The ladies acknowledge their indebtedness to the indefatigable industry and inexhaustible taste of Miss Maria L. Spear who invented the unique style of making up the quilt. She also invented and stamped all the beautiful and varied designs with which it is embellished."

The quilt raised $300 in dollar raffle tickets and was won by Martha Lewis who gave it to Jefferson Davis, former President of the Confederacy. After his death, Varina Davis donated it to the Museum.



Find the catalog page in the online quilt exhibit at the Museum of the Confederacy website here:
http://www.moc.org/exhibitions/museum-confederacys-quilts?mode=general
Load the exhibit and scroll through.

Read the story here in Douglas J. Butler's: North Carolina Civil War Monuments: An Illustrated History:

http://books.google.com/books?id=yyvmcMsNnB4C&pg=PA512&lpg=PA512&dq=maria+spear+fayetteville&source=bl&ots=uFVJWzvGso&sig=FztRgVlY4hg9VjDmM8ZWxMTDyDI&hl=en&sa=X&ei=bQK3U-bGGIOGyATfoYKYAg&ved=0CCMQ6AEwATgK#v=onepage&q=maria%20spear%20fayetteville&f=false

4 comments:

WoolenSails said...

That is an amazing quilt and so beautifully made. I can imagine the hours those ladies must have put into the quilt and without the modern machines we have now.

Debbie

Anonymous said...

I love reading the history in your blog posts! Thank you so much for taking the time to share these stories!

Unknown said...

Thank you for the extensive work on history uyou surely havedone to share the information with us that you share.

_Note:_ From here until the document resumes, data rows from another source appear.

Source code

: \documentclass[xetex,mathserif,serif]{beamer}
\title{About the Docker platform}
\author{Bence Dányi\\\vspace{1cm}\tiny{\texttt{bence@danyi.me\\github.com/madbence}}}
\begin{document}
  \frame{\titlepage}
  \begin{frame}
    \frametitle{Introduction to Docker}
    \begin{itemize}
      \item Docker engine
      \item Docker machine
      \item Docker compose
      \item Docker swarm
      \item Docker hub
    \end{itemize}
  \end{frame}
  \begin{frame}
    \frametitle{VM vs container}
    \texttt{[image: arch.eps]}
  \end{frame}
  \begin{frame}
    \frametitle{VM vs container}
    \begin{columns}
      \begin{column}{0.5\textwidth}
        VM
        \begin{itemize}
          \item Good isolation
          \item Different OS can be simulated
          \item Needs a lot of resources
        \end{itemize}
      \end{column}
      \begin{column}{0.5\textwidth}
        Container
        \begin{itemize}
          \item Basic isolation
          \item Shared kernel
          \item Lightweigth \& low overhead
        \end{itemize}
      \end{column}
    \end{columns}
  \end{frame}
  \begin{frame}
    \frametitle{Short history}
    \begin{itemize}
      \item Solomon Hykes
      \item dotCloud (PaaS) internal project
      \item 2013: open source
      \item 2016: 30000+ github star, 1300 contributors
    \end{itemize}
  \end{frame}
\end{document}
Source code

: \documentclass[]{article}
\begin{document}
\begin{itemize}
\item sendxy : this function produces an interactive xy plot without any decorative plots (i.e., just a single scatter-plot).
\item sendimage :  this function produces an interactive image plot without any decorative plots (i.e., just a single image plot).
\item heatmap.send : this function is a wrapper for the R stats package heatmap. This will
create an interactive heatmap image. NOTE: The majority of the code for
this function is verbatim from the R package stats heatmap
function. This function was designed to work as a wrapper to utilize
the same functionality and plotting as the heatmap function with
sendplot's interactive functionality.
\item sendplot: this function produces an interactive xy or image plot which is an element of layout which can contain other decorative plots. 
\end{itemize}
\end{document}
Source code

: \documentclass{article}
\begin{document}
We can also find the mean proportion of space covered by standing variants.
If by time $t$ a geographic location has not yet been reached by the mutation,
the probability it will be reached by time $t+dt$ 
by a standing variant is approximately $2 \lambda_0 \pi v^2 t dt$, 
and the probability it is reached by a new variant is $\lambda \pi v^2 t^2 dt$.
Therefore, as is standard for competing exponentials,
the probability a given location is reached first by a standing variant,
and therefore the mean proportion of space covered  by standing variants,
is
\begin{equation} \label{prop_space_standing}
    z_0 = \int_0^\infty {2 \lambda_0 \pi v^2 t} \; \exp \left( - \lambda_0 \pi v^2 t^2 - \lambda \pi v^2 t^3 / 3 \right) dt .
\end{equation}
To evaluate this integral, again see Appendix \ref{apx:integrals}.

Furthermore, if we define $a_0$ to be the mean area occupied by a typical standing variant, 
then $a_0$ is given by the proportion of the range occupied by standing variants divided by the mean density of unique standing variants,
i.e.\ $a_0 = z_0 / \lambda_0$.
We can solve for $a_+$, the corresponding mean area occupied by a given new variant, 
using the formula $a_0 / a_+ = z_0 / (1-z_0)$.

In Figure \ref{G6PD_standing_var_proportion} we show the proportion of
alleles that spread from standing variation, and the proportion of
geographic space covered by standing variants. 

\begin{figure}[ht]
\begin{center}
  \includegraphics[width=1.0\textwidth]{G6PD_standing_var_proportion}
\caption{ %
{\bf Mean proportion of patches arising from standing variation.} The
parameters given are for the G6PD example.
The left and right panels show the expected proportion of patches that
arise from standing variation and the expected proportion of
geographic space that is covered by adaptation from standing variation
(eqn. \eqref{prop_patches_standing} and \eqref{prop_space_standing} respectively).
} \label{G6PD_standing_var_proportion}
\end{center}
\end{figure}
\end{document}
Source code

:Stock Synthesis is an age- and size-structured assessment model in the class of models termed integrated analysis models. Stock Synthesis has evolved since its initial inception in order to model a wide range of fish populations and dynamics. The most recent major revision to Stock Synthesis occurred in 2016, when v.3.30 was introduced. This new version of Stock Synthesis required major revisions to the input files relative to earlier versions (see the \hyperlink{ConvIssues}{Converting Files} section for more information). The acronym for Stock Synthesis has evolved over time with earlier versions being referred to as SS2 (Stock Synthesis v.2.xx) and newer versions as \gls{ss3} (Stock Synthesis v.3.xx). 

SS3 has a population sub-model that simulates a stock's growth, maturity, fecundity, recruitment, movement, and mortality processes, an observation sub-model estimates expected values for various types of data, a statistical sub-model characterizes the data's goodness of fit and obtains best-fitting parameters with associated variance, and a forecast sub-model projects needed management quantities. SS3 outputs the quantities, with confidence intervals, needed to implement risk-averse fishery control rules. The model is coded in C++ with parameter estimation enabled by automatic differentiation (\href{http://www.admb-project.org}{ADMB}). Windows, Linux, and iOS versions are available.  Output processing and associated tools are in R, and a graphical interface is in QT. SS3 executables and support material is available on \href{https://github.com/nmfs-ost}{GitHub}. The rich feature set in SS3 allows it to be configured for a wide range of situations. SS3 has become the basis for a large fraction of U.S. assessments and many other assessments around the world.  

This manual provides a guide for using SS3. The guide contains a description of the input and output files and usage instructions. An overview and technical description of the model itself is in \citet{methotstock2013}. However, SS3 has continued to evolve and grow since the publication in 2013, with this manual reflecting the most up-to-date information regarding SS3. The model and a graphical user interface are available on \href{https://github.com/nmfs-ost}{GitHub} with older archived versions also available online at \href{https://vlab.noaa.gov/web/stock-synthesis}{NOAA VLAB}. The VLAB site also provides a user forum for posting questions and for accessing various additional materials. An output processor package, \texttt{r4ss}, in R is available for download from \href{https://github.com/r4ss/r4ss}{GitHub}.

Being a daughter of the Confederacy, I am thankful to see tis wonderful quilt. Such a tragic and heart breaking time in our nation's history Barbara. It seems to be more real when we see average normal women were quilting then also.

Thanks again,
JulieinTN

Linda Christianson said...

It was well worth downloading the picture. Thank you for the link. I did learn that it is OK to piece when you do not have enough. the cost of fabric just seems to get higher and higher. We can see that these ladies knew how to use every inch. I am sure from fancy dresses of the time.